■ **BRIEF**: The answer should consist of each line below that contains the word "during".

■ **RECORDS SUPPLIED**:
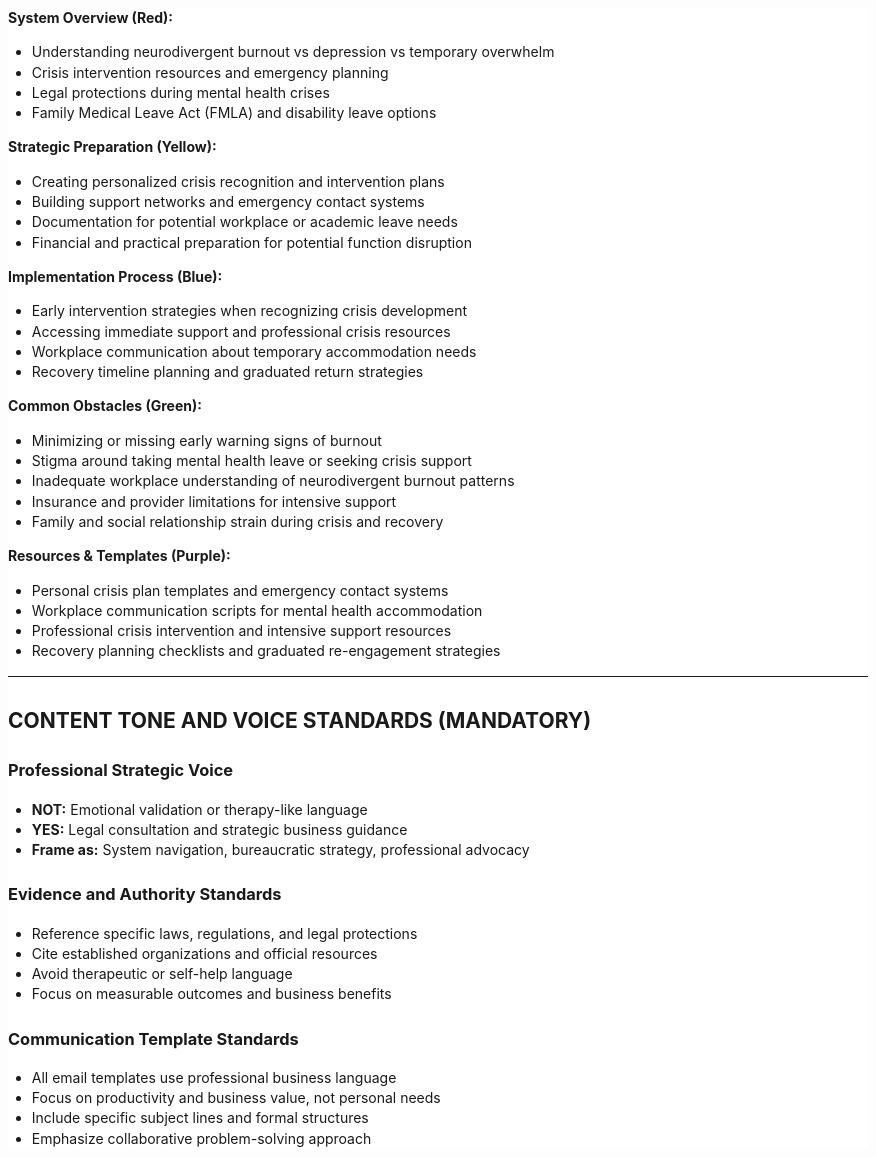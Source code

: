 **System Overview (Red):**
- Understanding neurodivergent burnout vs depression vs temporary overwhelm
- Crisis intervention resources and emergency planning
- Legal protections during mental health crises
- Family Medical Leave Act (FMLA) and disability leave options

**Strategic Preparation (Yellow):**
- Creating personalized crisis recognition and intervention plans
- Building support networks and emergency contact systems
- Documentation for potential workplace or academic leave needs
- Financial and practical preparation for potential function disruption

**Implementation Process (Blue):**
- Early intervention strategies when recognizing crisis development
- Accessing immediate support and professional crisis resources
- Workplace communication about temporary accommodation needs
- Recovery timeline planning and graduated return strategies

**Common Obstacles (Green):**
- Minimizing or missing early warning signs of burnout
- Stigma around taking mental health leave or seeking crisis support
- Inadequate workplace understanding of neurodivergent burnout patterns
- Insurance and provider limitations for intensive support
- Family and social relationship strain during crisis and recovery

**Resources & Templates (Purple):**
- Personal crisis plan templates and emergency contact systems
- Workplace communication scripts for mental health accommodation
- Professional crisis intervention and intensive support resources
- Recovery planning checklists and graduated re-engagement strategies

---

## CONTENT TONE AND VOICE STANDARDS (MANDATORY)

### Professional Strategic Voice
- **NOT:** Emotional validation or therapy-like language
- **YES:** Legal consultation and strategic business guidance
- **Frame as:** System navigation, bureaucratic strategy, professional advocacy

### Evidence and Authority Standards
- Reference specific laws, regulations, and legal protections
- Cite established organizations and official resources
- Avoid therapeutic or self-help language
- Focus on measurable outcomes and business benefits

### Communication Template Standards  
- All email templates use professional business language
- Focus on productivity and business value, not personal needs
- Include specific subject lines and formal structures
- Emphasize collaborative problem-solving approach
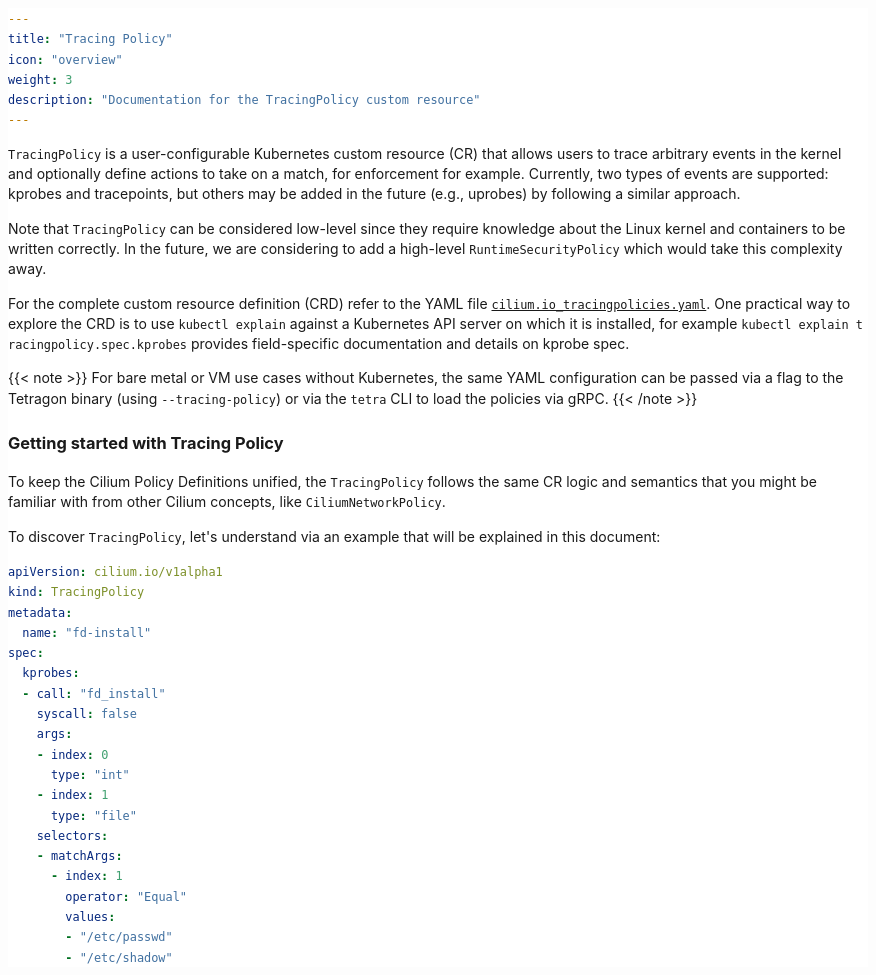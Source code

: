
 ```yaml
---
title: "Tracing Policy"
icon: "overview"
weight: 3
description: "Documentation for the TracingPolicy custom resource"
---
```


`TracingPolicy` is a user-configurable Kubernetes custom resource (CR) that
allows users to trace arbitrary events in the kernel and optionally define
actions to take on a match, for enforcement for example. Currently, two types
of events are supported: kprobes and tracepoints, but others may be added in
the future (e.g., uprobes) by following a similar approach.

Note that `TracingPolicy` can be considered low-level since they require
knowledge about the Linux kernel and containers to be written correctly. In the
future, we are considering to add a high-level `RuntimeSecurityPolicy` which
would take this complexity away.

For the complete custom resource definition (CRD) refer to the YAML file
[`cilium.io_tracingpolicies.yaml`](https://github.com/cilium/tetragon/blob/main/pkg/k8s/apis/cilium.io/client/crds/v1alpha1/cilium.io_tracingpolicies.yaml).
One practical way to explore the CRD is to use `kubectl explain` against a
Kubernetes API server on which it is installed, for example `kubectl explain
tracingpolicy.spec.kprobes` provides field-specific documentation and details
on kprobe spec.

{{< note >}}
For bare metal or VM use cases without Kubernetes, the same YAML configuration
can be passed via a flag to the Tetragon binary (using `--tracing-policy`) or
via the `tetra` CLI to load the policies via gRPC.
{{< /note >}}

### Getting started with Tracing Policy

To keep the Cilium Policy Definitions unified, the `TracingPolicy` follows the
same CR logic and semantics that you might be familiar with from other Cilium
concepts, like `CiliumNetworkPolicy`.

To discover `TracingPolicy`, let's understand via an example that will be
explained in this document:

```yaml
apiVersion: cilium.io/v1alpha1
kind: TracingPolicy
metadata:
  name: "fd-install"
spec:
  kprobes:
  - call: "fd_install"
    syscall: false
    args:
    - index: 0
      type: "int"
    - index: 1
      type: "file"
    selectors:
    - matchArgs:
      - index: 1
        operator: "Equal"
        values:
        - "/etc/passwd"
        - "/etc/shadow"
```
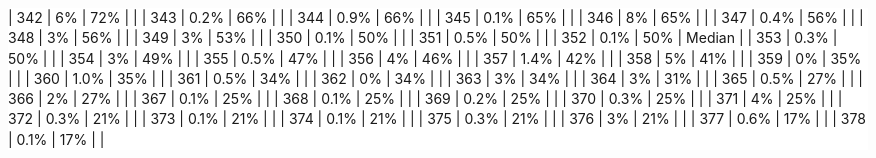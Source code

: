 | 342 | 6% | 72% |  |
| 343 | 0.2% | 66% |  |
| 344 | 0.9% | 66% |  |
| 345 | 0.1% | 65% |  |
| 346 | 8% | 65% |  |
| 347 | 0.4% | 56% |  |
| 348 | 3% | 56% |  |
| 349 | 3% | 53% |  |
| 350 | 0.1% | 50% |  |
| 351 | 0.5% | 50% |  |
| 352 | 0.1% | 50% | Median |
| 353 | 0.3% | 50% |  |
| 354 | 3% | 49% |  |
| 355 | 0.5% | 47% |  |
| 356 | 4% | 46% |  |
| 357 | 1.4% | 42% |  |
| 358 | 5% | 41% |  |
| 359 | 0% | 35% |  |
| 360 | 1.0% | 35% |  |
| 361 | 0.5% | 34% |  |
| 362 | 0% | 34% |  |
| 363 | 3% | 34% |  |
| 364 | 3% | 31% |  |
| 365 | 0.5% | 27% |  |
| 366 | 2% | 27% |  |
| 367 | 0.1% | 25% |  |
| 368 | 0.1% | 25% |  |
| 369 | 0.2% | 25% |  |
| 370 | 0.3% | 25% |  |
| 371 | 4% | 25% |  |
| 372 | 0.3% | 21% |  |
| 373 | 0.1% | 21% |  |
| 374 | 0.1% | 21% |  |
| 375 | 0.3% | 21% |  |
| 376 | 3% | 21% |  |
| 377 | 0.6% | 17% |  |
| 378 | 0.1% | 17% |  |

■ **RESPONSE TO THE EXERCISE**:
- Legal protections during mental health crises
- Family and social relationship strain during crisis and recovery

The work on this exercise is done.